■ **The task**
Whenever a line in the data holds the string "damping", copy that line.

^^^^

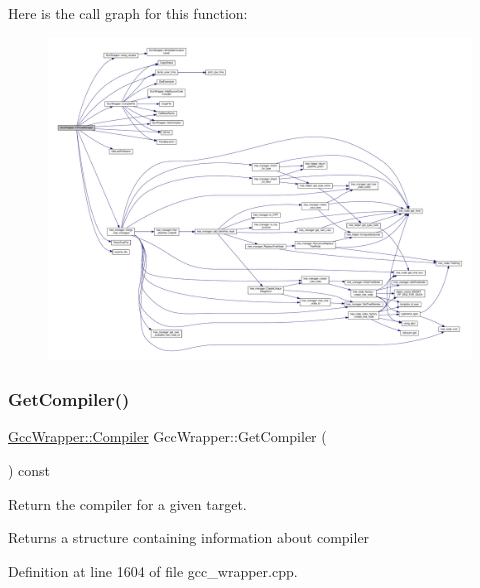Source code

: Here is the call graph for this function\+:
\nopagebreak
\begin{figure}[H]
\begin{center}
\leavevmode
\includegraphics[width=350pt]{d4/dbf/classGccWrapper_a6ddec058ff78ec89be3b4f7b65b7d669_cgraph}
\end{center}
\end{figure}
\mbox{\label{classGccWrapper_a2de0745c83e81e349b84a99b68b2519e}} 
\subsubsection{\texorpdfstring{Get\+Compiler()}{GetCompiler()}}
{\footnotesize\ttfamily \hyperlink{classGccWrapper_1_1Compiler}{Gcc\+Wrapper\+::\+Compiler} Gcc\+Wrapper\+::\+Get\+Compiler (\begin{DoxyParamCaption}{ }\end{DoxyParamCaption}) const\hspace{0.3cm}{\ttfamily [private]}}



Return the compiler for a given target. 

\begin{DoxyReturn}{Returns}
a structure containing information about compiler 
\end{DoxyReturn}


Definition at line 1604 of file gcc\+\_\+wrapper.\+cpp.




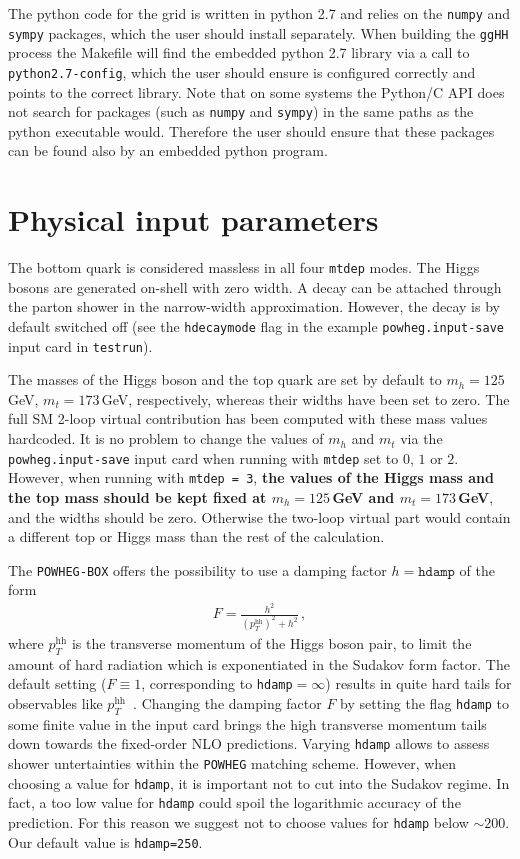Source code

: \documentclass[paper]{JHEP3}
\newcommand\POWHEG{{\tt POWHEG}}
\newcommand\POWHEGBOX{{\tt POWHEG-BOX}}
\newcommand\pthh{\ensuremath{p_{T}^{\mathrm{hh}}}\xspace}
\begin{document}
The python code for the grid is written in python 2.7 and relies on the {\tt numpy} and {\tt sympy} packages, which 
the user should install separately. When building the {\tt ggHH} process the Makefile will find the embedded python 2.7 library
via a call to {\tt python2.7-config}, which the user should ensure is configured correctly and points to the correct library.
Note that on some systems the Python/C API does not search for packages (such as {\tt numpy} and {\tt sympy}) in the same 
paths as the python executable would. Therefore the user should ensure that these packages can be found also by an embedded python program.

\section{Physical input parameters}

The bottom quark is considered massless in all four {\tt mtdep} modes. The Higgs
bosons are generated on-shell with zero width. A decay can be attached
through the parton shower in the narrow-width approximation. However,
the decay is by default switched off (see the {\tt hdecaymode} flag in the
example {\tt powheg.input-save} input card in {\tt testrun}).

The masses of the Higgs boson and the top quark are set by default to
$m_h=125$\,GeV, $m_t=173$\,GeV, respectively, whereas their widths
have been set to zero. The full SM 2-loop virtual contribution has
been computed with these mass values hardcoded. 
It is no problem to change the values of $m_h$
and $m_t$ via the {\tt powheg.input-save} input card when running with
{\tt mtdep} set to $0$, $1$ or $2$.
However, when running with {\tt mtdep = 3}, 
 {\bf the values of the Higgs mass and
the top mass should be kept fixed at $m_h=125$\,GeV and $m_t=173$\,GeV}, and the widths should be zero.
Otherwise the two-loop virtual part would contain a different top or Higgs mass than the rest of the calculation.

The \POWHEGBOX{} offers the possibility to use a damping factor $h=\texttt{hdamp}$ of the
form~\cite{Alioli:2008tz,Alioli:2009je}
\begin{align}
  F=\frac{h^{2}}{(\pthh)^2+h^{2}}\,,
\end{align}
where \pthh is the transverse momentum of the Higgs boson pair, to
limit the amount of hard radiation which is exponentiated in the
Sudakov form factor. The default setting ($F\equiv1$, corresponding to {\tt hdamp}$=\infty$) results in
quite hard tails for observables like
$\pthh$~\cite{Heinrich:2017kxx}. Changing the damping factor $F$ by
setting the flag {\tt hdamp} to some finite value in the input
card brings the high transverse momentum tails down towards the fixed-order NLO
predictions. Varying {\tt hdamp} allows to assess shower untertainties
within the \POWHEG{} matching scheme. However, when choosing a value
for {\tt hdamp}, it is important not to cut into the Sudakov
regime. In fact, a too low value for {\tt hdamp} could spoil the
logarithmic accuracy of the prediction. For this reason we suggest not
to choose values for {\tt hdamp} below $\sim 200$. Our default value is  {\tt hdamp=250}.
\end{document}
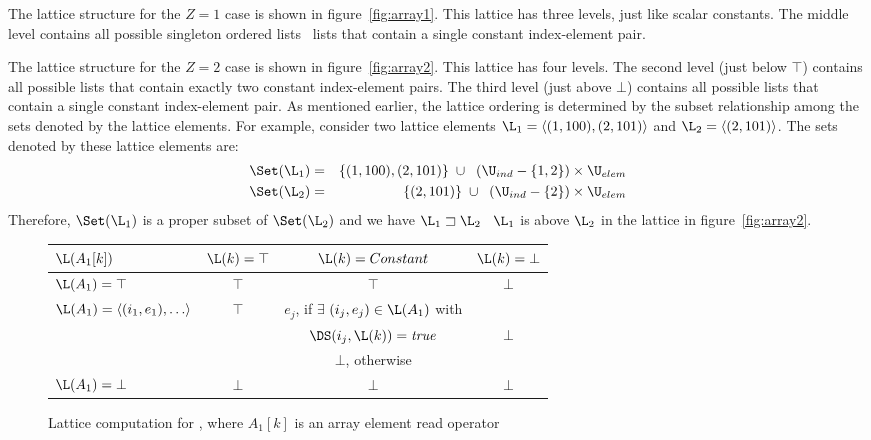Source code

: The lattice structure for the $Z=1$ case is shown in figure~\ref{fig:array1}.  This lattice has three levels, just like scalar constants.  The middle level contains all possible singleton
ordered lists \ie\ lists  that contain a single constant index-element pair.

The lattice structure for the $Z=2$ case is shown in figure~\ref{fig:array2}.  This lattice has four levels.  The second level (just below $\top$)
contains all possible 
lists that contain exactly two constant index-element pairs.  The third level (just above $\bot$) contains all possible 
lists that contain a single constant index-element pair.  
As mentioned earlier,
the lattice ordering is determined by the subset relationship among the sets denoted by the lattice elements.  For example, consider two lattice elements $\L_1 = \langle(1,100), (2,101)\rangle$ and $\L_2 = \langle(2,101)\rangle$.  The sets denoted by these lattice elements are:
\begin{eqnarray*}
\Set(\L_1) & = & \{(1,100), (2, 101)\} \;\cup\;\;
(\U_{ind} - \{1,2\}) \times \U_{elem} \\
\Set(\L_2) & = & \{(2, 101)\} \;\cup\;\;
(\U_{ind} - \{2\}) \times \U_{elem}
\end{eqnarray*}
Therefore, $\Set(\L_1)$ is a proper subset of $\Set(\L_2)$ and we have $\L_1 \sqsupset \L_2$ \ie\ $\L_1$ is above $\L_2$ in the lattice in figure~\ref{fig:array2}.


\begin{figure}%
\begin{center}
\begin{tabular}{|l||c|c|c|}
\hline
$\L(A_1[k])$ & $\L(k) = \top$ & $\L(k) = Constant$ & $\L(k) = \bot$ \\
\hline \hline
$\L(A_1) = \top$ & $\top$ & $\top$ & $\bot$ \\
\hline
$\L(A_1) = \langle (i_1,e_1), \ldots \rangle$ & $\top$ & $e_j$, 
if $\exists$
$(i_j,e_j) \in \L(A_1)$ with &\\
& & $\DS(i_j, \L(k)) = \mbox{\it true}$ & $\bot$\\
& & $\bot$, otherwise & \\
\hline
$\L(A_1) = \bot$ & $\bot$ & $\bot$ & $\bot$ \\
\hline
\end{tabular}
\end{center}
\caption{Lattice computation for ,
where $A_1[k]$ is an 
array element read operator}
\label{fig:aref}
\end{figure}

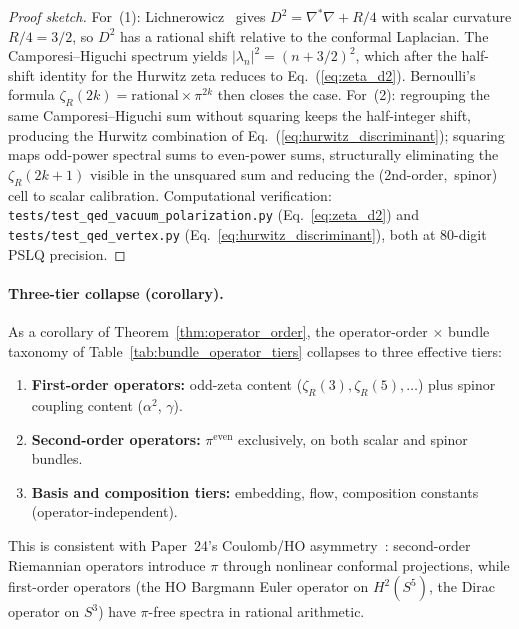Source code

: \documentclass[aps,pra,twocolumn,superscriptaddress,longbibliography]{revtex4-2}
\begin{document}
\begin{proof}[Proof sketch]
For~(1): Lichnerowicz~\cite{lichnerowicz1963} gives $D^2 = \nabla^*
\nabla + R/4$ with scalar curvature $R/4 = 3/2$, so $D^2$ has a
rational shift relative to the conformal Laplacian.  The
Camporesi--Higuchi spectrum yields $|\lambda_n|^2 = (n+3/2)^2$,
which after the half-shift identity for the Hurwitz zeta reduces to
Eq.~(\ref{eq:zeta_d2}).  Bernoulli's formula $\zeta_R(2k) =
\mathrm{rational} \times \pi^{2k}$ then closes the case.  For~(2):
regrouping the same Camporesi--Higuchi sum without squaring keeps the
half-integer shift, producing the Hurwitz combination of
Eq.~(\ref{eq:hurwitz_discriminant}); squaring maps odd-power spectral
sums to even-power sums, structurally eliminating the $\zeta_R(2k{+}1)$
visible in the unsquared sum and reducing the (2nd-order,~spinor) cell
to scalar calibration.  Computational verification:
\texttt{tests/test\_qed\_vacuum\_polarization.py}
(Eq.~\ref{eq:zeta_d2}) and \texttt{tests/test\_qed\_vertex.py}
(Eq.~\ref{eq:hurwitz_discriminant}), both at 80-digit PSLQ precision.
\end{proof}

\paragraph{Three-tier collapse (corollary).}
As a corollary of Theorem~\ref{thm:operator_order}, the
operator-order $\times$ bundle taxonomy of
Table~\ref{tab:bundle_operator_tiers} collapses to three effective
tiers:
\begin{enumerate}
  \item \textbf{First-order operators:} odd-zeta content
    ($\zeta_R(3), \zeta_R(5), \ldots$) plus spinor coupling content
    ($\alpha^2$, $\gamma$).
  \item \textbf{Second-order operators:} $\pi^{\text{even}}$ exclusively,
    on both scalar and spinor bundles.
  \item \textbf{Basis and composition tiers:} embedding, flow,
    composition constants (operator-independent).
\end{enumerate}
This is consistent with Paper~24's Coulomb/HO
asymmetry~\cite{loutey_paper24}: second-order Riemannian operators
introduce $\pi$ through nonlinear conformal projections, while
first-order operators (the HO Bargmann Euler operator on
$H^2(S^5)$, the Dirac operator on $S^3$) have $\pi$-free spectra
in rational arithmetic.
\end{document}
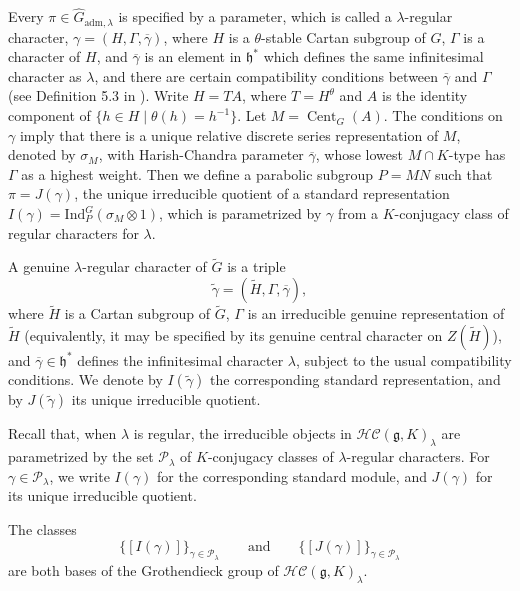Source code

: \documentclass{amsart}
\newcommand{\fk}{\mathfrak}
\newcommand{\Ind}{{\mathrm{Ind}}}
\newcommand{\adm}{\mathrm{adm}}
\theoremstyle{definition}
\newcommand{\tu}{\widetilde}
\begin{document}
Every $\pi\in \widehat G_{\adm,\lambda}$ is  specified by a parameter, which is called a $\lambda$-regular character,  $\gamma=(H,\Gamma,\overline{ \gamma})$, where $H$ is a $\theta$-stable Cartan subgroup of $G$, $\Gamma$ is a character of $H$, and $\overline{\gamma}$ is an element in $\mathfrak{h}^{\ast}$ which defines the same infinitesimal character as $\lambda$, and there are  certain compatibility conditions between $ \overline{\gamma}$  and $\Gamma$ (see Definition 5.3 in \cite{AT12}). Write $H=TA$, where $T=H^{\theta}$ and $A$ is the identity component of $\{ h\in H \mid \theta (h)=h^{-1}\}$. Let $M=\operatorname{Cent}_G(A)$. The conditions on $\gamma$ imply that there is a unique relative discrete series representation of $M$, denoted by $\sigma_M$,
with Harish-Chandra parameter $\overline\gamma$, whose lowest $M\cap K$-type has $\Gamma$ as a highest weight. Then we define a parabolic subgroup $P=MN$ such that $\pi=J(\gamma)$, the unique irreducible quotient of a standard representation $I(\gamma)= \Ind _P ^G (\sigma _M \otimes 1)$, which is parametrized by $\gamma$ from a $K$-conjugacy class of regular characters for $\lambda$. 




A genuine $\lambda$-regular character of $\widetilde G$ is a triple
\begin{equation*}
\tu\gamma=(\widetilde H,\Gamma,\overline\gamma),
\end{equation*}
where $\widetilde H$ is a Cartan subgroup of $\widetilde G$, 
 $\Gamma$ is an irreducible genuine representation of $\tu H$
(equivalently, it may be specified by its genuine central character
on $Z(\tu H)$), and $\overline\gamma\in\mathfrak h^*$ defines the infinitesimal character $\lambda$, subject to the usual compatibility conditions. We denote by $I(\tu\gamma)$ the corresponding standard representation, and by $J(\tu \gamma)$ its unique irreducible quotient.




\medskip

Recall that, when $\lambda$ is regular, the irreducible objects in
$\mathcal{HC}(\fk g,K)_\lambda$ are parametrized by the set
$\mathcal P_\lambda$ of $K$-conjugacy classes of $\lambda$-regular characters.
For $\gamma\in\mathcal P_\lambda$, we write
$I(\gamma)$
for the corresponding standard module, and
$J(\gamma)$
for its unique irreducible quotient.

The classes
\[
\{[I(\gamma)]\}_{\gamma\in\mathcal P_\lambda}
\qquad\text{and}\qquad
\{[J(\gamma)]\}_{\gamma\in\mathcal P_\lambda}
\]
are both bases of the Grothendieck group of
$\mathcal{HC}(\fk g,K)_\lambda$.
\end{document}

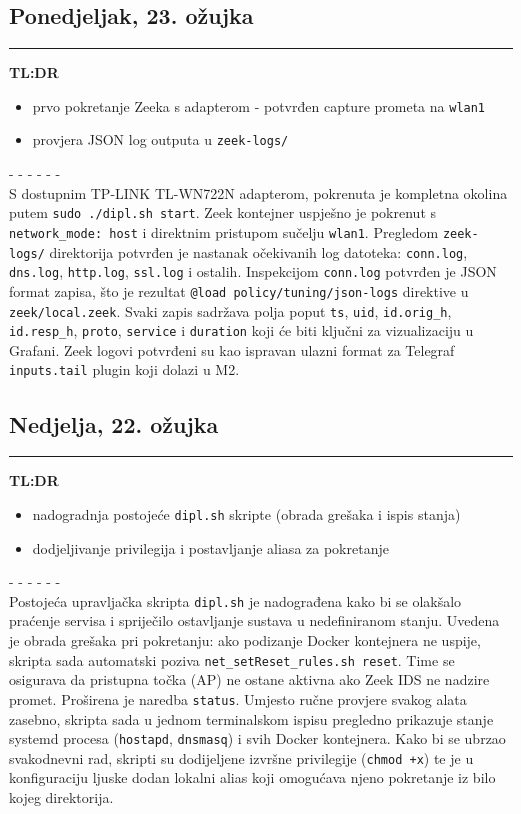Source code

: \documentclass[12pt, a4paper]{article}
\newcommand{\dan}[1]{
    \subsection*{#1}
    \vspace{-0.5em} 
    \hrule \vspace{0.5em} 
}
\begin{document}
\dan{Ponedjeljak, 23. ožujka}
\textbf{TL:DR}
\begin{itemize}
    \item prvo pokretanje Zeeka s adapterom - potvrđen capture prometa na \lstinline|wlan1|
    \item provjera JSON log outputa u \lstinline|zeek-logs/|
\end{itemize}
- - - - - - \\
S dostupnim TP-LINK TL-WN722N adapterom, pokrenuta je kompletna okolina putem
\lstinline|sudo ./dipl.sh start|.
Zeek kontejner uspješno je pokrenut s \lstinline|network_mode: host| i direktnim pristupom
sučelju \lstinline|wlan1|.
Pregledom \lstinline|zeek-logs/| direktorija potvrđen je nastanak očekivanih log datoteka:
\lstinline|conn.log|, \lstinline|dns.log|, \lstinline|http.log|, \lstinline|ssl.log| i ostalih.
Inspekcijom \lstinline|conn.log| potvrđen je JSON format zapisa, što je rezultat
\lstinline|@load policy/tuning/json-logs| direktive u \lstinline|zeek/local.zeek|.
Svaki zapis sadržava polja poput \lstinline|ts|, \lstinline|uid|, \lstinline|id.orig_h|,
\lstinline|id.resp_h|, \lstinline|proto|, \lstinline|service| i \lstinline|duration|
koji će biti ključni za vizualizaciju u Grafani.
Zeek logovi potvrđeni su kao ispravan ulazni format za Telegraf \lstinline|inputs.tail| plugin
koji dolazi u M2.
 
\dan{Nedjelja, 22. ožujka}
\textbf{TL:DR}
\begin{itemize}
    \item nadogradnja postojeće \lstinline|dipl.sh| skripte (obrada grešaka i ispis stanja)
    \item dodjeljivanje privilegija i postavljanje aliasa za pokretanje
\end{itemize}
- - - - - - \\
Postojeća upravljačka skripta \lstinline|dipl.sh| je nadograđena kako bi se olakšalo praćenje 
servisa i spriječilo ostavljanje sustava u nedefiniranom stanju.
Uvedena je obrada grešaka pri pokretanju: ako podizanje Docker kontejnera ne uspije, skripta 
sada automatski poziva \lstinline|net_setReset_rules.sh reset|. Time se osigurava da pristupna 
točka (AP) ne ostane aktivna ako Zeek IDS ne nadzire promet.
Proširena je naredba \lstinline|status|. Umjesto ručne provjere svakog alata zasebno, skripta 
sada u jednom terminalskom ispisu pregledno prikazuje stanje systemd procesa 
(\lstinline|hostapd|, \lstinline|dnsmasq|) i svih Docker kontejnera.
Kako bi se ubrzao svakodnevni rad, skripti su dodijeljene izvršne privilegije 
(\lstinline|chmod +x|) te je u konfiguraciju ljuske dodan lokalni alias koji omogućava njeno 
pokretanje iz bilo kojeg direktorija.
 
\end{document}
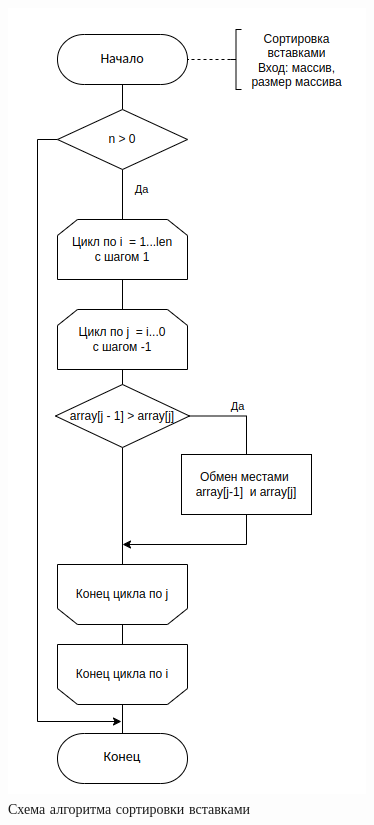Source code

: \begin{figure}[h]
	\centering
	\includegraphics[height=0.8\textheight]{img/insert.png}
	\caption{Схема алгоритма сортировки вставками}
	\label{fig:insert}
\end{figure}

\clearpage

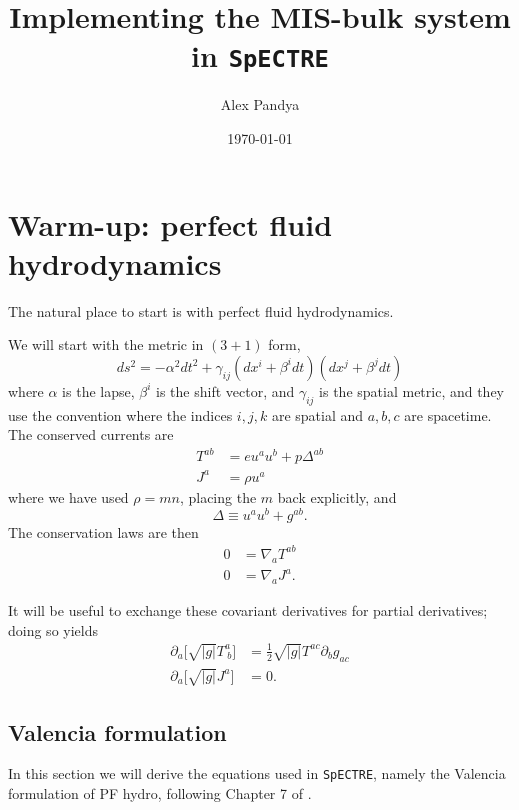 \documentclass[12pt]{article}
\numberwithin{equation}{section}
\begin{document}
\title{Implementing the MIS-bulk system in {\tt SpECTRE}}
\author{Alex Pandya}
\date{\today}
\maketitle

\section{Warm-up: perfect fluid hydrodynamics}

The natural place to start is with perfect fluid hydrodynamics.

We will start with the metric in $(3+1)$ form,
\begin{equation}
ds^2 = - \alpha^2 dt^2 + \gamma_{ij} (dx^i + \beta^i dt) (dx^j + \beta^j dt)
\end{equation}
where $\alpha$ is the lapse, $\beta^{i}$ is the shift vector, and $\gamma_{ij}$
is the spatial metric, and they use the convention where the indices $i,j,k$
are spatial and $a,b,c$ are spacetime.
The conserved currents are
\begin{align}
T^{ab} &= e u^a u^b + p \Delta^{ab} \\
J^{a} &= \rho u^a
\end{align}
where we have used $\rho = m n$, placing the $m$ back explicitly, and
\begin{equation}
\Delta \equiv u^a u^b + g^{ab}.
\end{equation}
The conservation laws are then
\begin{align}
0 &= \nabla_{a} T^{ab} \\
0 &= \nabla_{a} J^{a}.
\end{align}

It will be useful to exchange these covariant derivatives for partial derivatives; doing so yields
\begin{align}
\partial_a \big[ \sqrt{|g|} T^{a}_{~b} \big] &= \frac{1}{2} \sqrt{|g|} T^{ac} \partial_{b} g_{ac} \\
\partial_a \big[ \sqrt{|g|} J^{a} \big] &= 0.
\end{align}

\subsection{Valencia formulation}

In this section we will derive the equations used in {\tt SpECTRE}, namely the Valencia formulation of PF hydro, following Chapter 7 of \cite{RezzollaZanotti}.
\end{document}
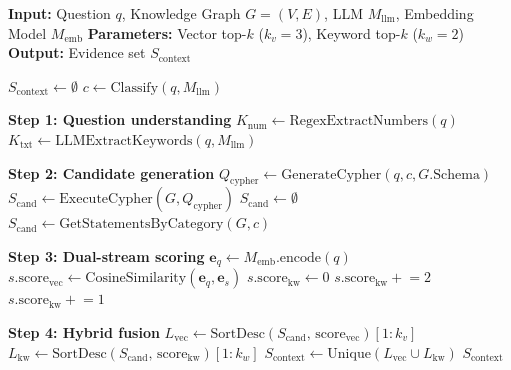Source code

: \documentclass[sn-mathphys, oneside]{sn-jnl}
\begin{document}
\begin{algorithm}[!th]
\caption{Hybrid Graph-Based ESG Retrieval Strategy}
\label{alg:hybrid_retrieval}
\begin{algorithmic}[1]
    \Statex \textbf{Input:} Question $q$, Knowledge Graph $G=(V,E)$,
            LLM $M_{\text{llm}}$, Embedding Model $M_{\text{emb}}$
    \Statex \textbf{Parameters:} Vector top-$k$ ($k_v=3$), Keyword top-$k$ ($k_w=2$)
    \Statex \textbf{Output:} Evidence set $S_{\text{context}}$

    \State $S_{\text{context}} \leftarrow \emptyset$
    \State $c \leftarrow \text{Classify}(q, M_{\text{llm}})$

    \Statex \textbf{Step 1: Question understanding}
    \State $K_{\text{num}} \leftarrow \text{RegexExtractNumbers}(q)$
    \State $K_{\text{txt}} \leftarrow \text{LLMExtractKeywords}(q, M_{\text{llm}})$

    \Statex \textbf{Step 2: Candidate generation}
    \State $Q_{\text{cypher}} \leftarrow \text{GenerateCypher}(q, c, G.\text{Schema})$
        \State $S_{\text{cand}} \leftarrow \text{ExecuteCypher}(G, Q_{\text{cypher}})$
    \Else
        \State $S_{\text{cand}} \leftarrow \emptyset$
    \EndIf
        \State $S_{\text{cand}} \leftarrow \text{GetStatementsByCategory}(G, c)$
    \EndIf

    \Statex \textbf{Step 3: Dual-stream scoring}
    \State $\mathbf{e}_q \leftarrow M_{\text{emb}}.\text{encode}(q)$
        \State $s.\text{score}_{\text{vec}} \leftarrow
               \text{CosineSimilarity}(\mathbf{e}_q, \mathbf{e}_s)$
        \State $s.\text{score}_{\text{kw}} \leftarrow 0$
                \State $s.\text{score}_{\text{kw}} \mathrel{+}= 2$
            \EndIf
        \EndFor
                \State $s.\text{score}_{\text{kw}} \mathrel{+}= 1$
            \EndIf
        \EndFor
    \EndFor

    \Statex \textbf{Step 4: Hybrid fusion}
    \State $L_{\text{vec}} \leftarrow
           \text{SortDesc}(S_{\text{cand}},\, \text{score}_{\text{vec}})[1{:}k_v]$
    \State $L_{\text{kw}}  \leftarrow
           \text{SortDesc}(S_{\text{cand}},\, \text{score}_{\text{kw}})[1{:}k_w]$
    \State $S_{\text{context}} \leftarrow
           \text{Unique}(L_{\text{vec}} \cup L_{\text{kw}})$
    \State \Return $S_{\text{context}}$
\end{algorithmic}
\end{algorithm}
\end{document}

^^^^

■ **Output of the exercise**
The \POWHEGBOX{} offers the possibility to use a damping factor $h=\texttt{hdamp}$ of the
$\pthh$~\cite{Heinrich:2017kxx}. Changing the damping factor $F$ by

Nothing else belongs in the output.